* _ACTIVITY_:
Give only the number of lines in the following entries where "Начало" appears.

[Saved data entries]

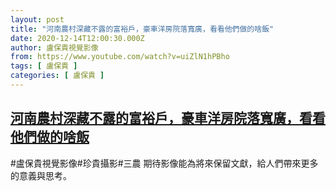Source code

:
 ```yaml
---
layout: post
title: "河南農村深藏不露的富裕戶，豪車洋房院落寬廣，看看他們做的啥飯"
date: 2020-12-14T12:00:30.000Z
author: 盧保貴視覺影像
from: https://www.youtube.com/watch?v=uiZlN1hPBho
tags: [ 盧保貴 ]
categories: [ 盧保貴 ]
---
```

<!--1607947230000-->
[河南農村深藏不露的富裕戶，豪車洋房院落寬廣，看看他們做的啥飯](https://www.youtube.com/watch?v=uiZlN1hPBho)
------

<div>
#盧保貴視覺影像#珍貴攝影#三農 期待影像能為將來保留文獻，給人們帶來更多的意義與思考。
</div>
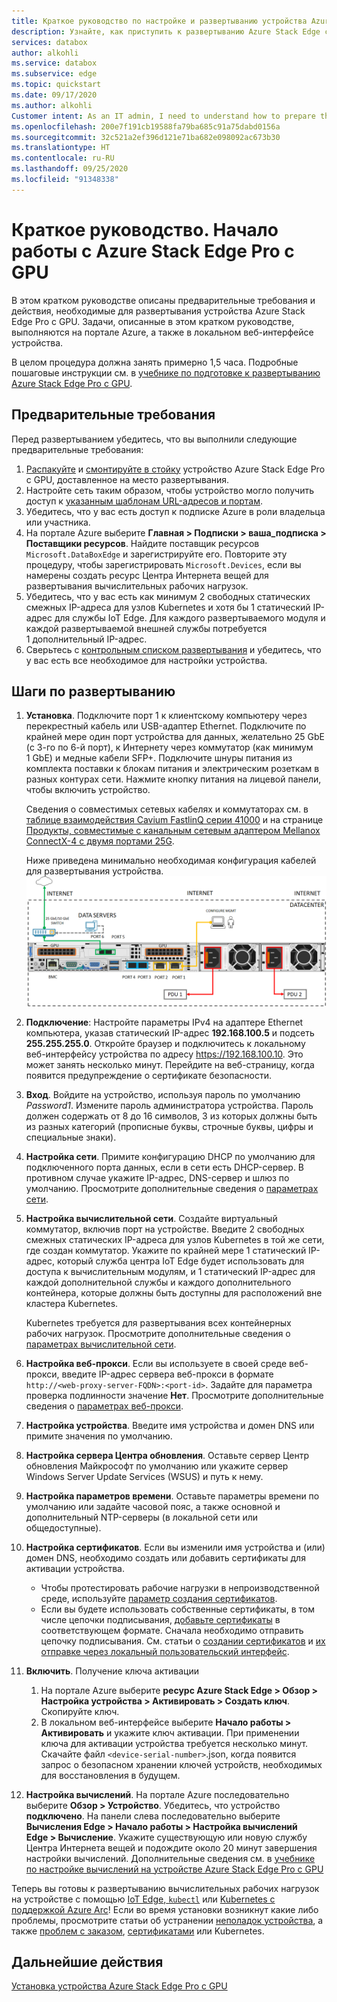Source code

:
 ```yaml
---
title: Краткое руководство по настройке и развертыванию устройства Azure Stack Edge с GPU | Документация Майкрософт
description: Узнайте, как приступить к развертыванию Azure Stack Edge с GPU после получения устройства.
services: databox
author: alkohli
ms.service: databox
ms.subservice: edge
ms.topic: quickstart
ms.date: 09/17/2020
ms.author: alkohli
Customer intent: As an IT admin, I need to understand how to prepare the portal to quickly deploy Azure Stack Edge so I can use it to transfer data to Azure.
ms.openlocfilehash: 200e7f191cb19588fa79ba685c91a75dabd0156a
ms.sourcegitcommit: 32c521a2ef396d121e71ba682e098092ac673b30
ms.translationtype: HT
ms.contentlocale: ru-RU
ms.lasthandoff: 09/25/2020
ms.locfileid: "91348338"
---
```

# <a name="quickstart-get-started-with-azure-stack-edge-pro-with-gpu"></a>Краткое руководство. Начало работы с Azure Stack Edge Pro с GPU 

В этом кратком руководстве описаны предварительные требования и действия, необходимые для развертывания устройства Azure Stack Edge Pro с GPU. Задачи, описанные в этом кратком руководстве, выполняются на портале Azure, а также в локальном веб-интерфейсе устройства. 

В целом процедура должна занять примерно 1,5 часа. Подробные пошаговые инструкции см. в [учебнике по подготовке к развертыванию Azure Stack Edge Pro с GPU](azure-stack-edge-gpu-deploy-prep.md#deployment-configuration-checklist). 


## <a name="prerequisites"></a>Предварительные требования

Перед развертыванием убедитесь, что вы выполнили следующие предварительные требования:

1. [Распакуйте](azure-stack-edge-gpu-deploy-install.md#unpack-the-device) и [смонтируйте в стойку](azure-stack-edge-gpu-deploy-install.md#rack-the-device) устройство Azure Stack Edge Pro с GPU, доставленное на место развертывания. 
1. Настройте сеть таким образом, чтобы устройство могло получить доступ к [указанным шаблонам URL-адресов и портам](azure-stack-edge-gpu-system-requirements.md#networking-port-requirements). 
1. Убедитесь, что у вас есть доступ к подписке Azure в роли владельца или участника.
1. На портале Azure выберите **Главная > Подписки > ваша_подписка > Поставщики ресурсов**. Найдите поставщик ресурсов `Microsoft.DataBoxEdge` и зарегистрируйте его. Повторите эту процедуру, чтобы зарегистрировать `Microsoft.Devices`, если вы намерены создать ресурс Центра Интернета вещей для развертывания вычислительных рабочих нагрузок.
1. Убедитесь, что у вас есть как минимум 2 свободных статических смежных IP-адреса для узлов Kubernetes и хотя бы 1 статический IP-адрес для службы IoT Edge. Для каждого развертываемого модуля и каждой развертываемой внешней службы потребуется 1 дополнительный IP-адрес.
1. Сверьтесь с [контрольным списком развертывания](azure-stack-edge-gpu-deploy-checklist.md) и убедитесь, что у вас есть все необходимое для настройки устройства. 


## <a name="deployment-steps"></a>Шаги по развертыванию

1. **Установка**. Подключите порт 1 к клиентскому компьютеру через перекрестный кабель или USB-адаптер Ethernet. Подключите по крайней мере один порт устройства для данных, желательно 25 GbE (с 3-го по 6-й порт), к Интернету через коммутатор (как минимум 1 GbE) и медные кабели SFP+. Подключите шнуры питания из комплекта поставки к блокам питания и электрическим розеткам в разных контурах сети. Нажмите кнопку питания на лицевой панели, чтобы включить устройство.  

    Сведения о совместимых сетевых кабелях и коммутаторах см. в [таблице взаимодействия Cavium FastlinQ серии 41000](https://www.marvell.com/documents/xalflardzafh32cfvi0z/) и на странице [Продукты, совместимые с канальным сетевым адаптером Mellanox ConnectX-4 с двумя портами 25G](https://docs.mellanox.com/display/ConnectX4LxFirmwarev14271016/Firmware+Compatible+Products).

    Ниже приведена минимально необходимая конфигурация кабелей для развертывания устройства.  ![Задняя панель подключенного устройства](./media/azure-stack-edge-gpu-quickstart/backplane-min-cabling-1.png)

2. **Подключение**: Настройте параметры IPv4 на адаптере Ethernet компьютера, указав статический IP-адрес **192.168.100.5** и подсеть **255.255.255.0**. Откройте браузер и подключитесь к локальному веб-интерфейсу устройства по адресу https://192.168.100.10. Это может занять несколько минут. Перейдите на веб-страницу, когда появится предупреждение о сертификате безопасности.

3. **Вход**. Войдите на устройство, используя пароль по умолчанию *Password1*. Измените пароль администратора устройства. Пароль должен содержать от 8 до 16 символов, 3 из которых должны быть из разных категорий (прописные буквы, строчные буквы, цифры и специальные знаки).

4. **Настройка сети**. Примите конфигурацию DHCP по умолчанию для подключенного порта данных, если в сети есть DHCP-сервер. В противном случае укажите IP-адрес, DNS-сервер и шлюз по умолчанию. Просмотрите дополнительные сведения о [параметрах сети](azure-stack-edge-gpu-deploy-configure-network-compute-web-proxy.md#configure-network).

5. **Настройка вычислительной сети**. Создайте виртуальный коммутатор, включив порт на устройстве. Введите 2 свободных смежных статических IP-адреса для узлов Kubernetes в той же сети, где создан коммутатор. Укажите по крайней мере 1 статический IP-адрес, который служба центра IoT Edge будет использовать для доступа к вычислительным модулям, и 1 статический IP-адрес для каждой дополнительной службы и каждого дополнительного контейнера, которые должны быть доступны для расположений вне кластера Kubernetes. 

    Kubernetes требуется для развертывания всех контейнерных рабочих нагрузок. Просмотрите дополнительные сведения о [параметрах вычислительной сети](azure-stack-edge-gpu-deploy-configure-network-compute-web-proxy.md#enable-compute-network).

6. **Настройка веб-прокси**. Если вы используете в своей среде веб-прокси, введите IP-адрес сервера веб-прокси в формате `http://<web-proxy-server-FQDN>:<port-id>`. Задайте для параметра проверка подлинности значение **Нет**. Просмотрите дополнительные сведения о [параметрах веб-прокси](azure-stack-edge-gpu-deploy-configure-network-compute-web-proxy.md#configure-web-proxy).

7. **Настройка устройства**. Введите имя устройства и домен DNS или примите значения по умолчанию. 

8. **Настройка сервера Центра обновления**. Оставьте сервер Центр обновления Майкрософт по умолчанию или укажите сервер Windows Server Update Services (WSUS) и путь к нему. 

9. **Настройка параметров времени**. Оставьте параметры времени по умолчанию или задайте часовой пояс, а также основной и дополнительный NTP-серверы (в локальной сети или общедоступные).

10. **Настройка сертификатов**. Если вы изменили имя устройства и (или) домен DNS, необходимо создать или добавить сертификаты для активации устройства. 

    - Чтобы протестировать рабочие нагрузки в непроизводственной среде, используйте [параметр создания сертификатов](azure-stack-edge-gpu-deploy-configure-certificates.md#generate-device-certificates). 
    - Если вы будете использовать собственные сертификаты, в том числе цепочки подписывания, [добавьте сертификаты](azure-stack-edge-gpu-deploy-configure-certificates.md#bring-your-own-certificates) в соответствующем формате. Сначала необходимо отправить цепочку подписывания. См. статьи о [создании сертификатов](azure-stack-edge-j-series-create-certificates-tool.md) и [их отправке через локальный пользовательский интерфейс](azure-stack-edge-gpu-deploy-configure-certificates.md#bring-your-own-certificates).

11. **Включить**. Получение ключа активации 

    1. На портале Azure выберите **ресурс Azure Stack Edge > Обзор > Настройка устройства > Активировать > Создать ключ**. Скопируйте ключ. 
    1. В локальном веб-интерфейсе выберите **Начало работы > Активировать** и укажите ключ активации. При применении ключа для активации устройства требуется несколько минут. Скачайте файл `<device-serial-number>`.json, когда появится запрос о безопасном хранении ключей устройств, необходимых для восстановления в будущем. 

12. **Настройка вычислений**. На портале Azure последовательно выберите **Обзор > Устройство**. Убедитесь, что устройство **подключено**. На панели слева последовательно выберите **Вычисления Edge > Начало работы > Настройка вычислений Edge > Вычисление**. Укажите существующую или новую службу Центра Интернета вещей и подождите около 20 минут завершения настройки вычислений. Дополнительные сведения см. в [учебнике по настройке вычислений на устройстве Azure Stack Edge Pro с GPU](azure-stack-edge-gpu-deploy-configure-compute.md)

Теперь вы готовы к развертыванию вычислительных рабочих нагрузок на устройстве с помощью [IoT Edge](azure-stack-edge-gpu-deploy-sample-module-marketplace.md),[ `kubectl`](azure-stack-edge-gpu-create-kubernetes-cluster.md) или [Kubernetes с поддержкой Azure Arc](azure-stack-edge-gpu-deploy-arc-kubernetes-cluster.md)! Если во время установки возникнут какие либо проблемы, просмотрите статьи об устранении [неполадок устройства](), а также [проблем с заказом](azure-stack-edge-gpu-troubleshoot.md), [сертификатами](azure-stack-edge-j-series-certificate-troubleshooting.md) или Kubernetes. 

## <a name="next-steps"></a>Дальнейшие действия

[Установка устройства Azure Stack Edge Pro с GPU](./azure-stack-edge-gpu-deploy-install.md)



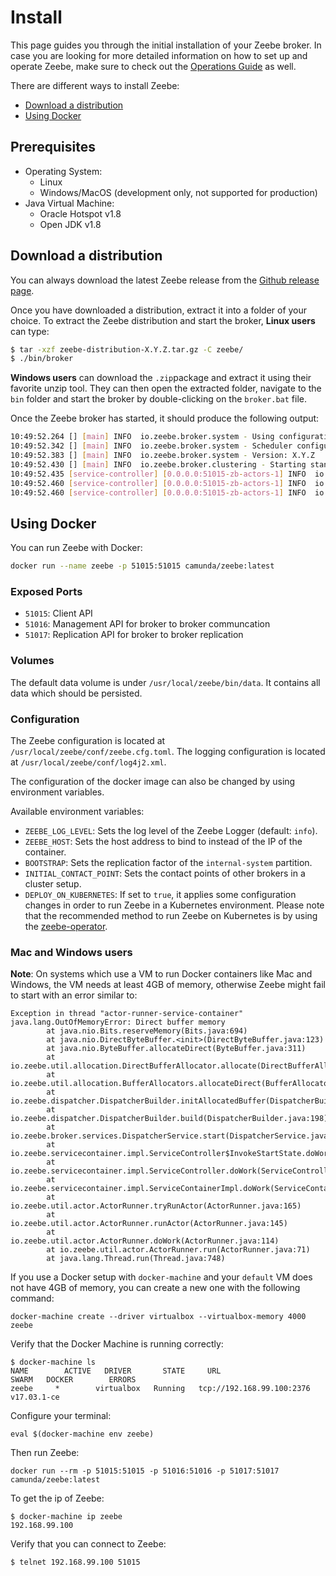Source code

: # Install

This page guides you through the initial installation of your Zeebe broker. In case you are looking for more detailed information on how to set up and operate Zeebe, make sure to check out the [Operations Guide](/operations/README.html) as well.

There are different ways to install Zeebe:

* [Download a distribution](#download-a-distribution)
* [Using Docker](#using-docker)

## Prerequisites

* Operating System:
  * Linux
  * Windows/MacOS (development only, not supported for production)
* Java Virtual Machine:
  * Oracle Hotspot v1.8
  * Open JDK v1.8

## Download a distribution

You can always download the latest Zeebe release from the [Github release page](https://github.com/zeebe-io/zeebe/releases).

Once you have downloaded a distribution, extract it into a folder of your choice. To extract the Zeebe distribution and start the broker, **Linux users** can type:

```bash
$ tar -xzf zeebe-distribution-X.Y.Z.tar.gz -C zeebe/
$ ./bin/broker
```

**Windows users** can download the `.zip`package and extract it using their favorite unzip tool. They can then open the extracted folder, navigate to the `bin` folder and start the broker by double-clicking on the `broker.bat` file.

Once the Zeebe broker has started, it should produce the following output:

```bash
10:49:52.264 [] [main] INFO  io.zeebe.broker.system - Using configuration file zeebe-broker-X.Y.Z/conf/zeebe.cfg.toml
10:49:52.342 [] [main] INFO  io.zeebe.broker.system - Scheduler configuration: Threads{cpu-bound: 2, io-bound: 2}.
10:49:52.383 [] [main] INFO  io.zeebe.broker.system - Version: X.Y.Z
10:49:52.430 [] [main] INFO  io.zeebe.broker.clustering - Starting standalone broker.
10:49:52.435 [service-controller] [0.0.0.0:51015-zb-actors-1] INFO  io.zeebe.broker.transport - Bound managementApi.server to /0.0.0.0:51016
10:49:52.460 [service-controller] [0.0.0.0:51015-zb-actors-1] INFO  io.zeebe.transport - Bound clientApi.server to /0.0.0.0:51015
10:49:52.460 [service-controller] [0.0.0.0:51015-zb-actors-1] INFO  io.zeebe.transport - Bound replicationApi.server to /0.0.0.0:51017
```

## Using Docker

You can run Zeebe with Docker:

```bash
docker run --name zeebe -p 51015:51015 camunda/zeebe:latest
```

### Exposed Ports

- `51015`: Client API
- `51016`: Management API for broker to broker communcation
- `51017`: Replication API for broker to broker replication

### Volumes

The default data volume is under `/usr/local/zeebe/bin/data`. It contains
all data which should be persisted.

### Configuration

The Zeebe configuration is located at `/usr/local/zeebe/conf/zeebe.cfg.toml`.
The logging configuration is located at `/usr/local/zeebe/conf/log4j2.xml`.

The configuration of the docker image can also be changed by using environment
variables.

Available environment variables:

 - `ZEEBE_LOG_LEVEL`: Sets the log level of the Zeebe Logger (default: `info`).
 - `ZEEBE_HOST`: Sets the host address to bind to instead of the IP of the container.
 - `BOOTSTRAP`: Sets the replication factor of the `internal-system` partition.
 - `INITIAL_CONTACT_POINT`: Sets the contact points of other brokers in a cluster setup.
 - `DEPLOY_ON_KUBERNETES`: If set to `true`, it applies some configuration changes in order to run Zeebe
 in a Kubernetes environment. Please note that the recommended method to
 run Zeebe on Kubernetes is by using the
 [zeebe-operator](https://github.com/zeebe-io/zeebe-operator).

### Mac and Windows users

**Note**: On systems which use a VM to run Docker containers like Mac and
Windows, the VM needs at least 4GB of memory, otherwise Zeebe might fail to start
with an error similar to:

```
Exception in thread "actor-runner-service-container" java.lang.OutOfMemoryError: Direct buffer memory
        at java.nio.Bits.reserveMemory(Bits.java:694)
        at java.nio.DirectByteBuffer.<init>(DirectByteBuffer.java:123)
        at java.nio.ByteBuffer.allocateDirect(ByteBuffer.java:311)
        at io.zeebe.util.allocation.DirectBufferAllocator.allocate(DirectBufferAllocator.java:28)
        at io.zeebe.util.allocation.BufferAllocators.allocateDirect(BufferAllocators.java:26)
        at io.zeebe.dispatcher.DispatcherBuilder.initAllocatedBuffer(DispatcherBuilder.java:266)
        at io.zeebe.dispatcher.DispatcherBuilder.build(DispatcherBuilder.java:198)
        at io.zeebe.broker.services.DispatcherService.start(DispatcherService.java:61)
        at io.zeebe.servicecontainer.impl.ServiceController$InvokeStartState.doWork(ServiceController.java:269)
        at io.zeebe.servicecontainer.impl.ServiceController.doWork(ServiceController.java:138)
        at io.zeebe.servicecontainer.impl.ServiceContainerImpl.doWork(ServiceContainerImpl.java:110)
        at io.zeebe.util.actor.ActorRunner.tryRunActor(ActorRunner.java:165)
        at io.zeebe.util.actor.ActorRunner.runActor(ActorRunner.java:145)
        at io.zeebe.util.actor.ActorRunner.doWork(ActorRunner.java:114)
        at io.zeebe.util.actor.ActorRunner.run(ActorRunner.java:71)
        at java.lang.Thread.run(Thread.java:748)
```

If you use a Docker setup with `docker-machine` and your `default` VM does
not have 4GB of memory, you can create a new one with the following command:

```
docker-machine create --driver virtualbox --virtualbox-memory 4000 zeebe
```

Verify that the Docker Machine is running correctly:

```
$ docker-machine ls
NAME        ACTIVE   DRIVER       STATE     URL                         SWARM   DOCKER        ERRORS
zeebe     *        virtualbox   Running   tcp://192.168.99.100:2376           v17.03.1-ce
```

Configure your terminal:

```
eval $(docker-machine env zeebe)
```

Then run Zeebe:

```
docker run --rm -p 51015:51015 -p 51016:51016 -p 51017:51017 camunda/zeebe:latest
```

To get the ip of Zeebe:
```
$ docker-machine ip zeebe
192.168.99.100
```

Verify that you can connect to Zeebe:
```
$ telnet 192.168.99.100 51015
```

* _SOLVED EXERCISE_:
3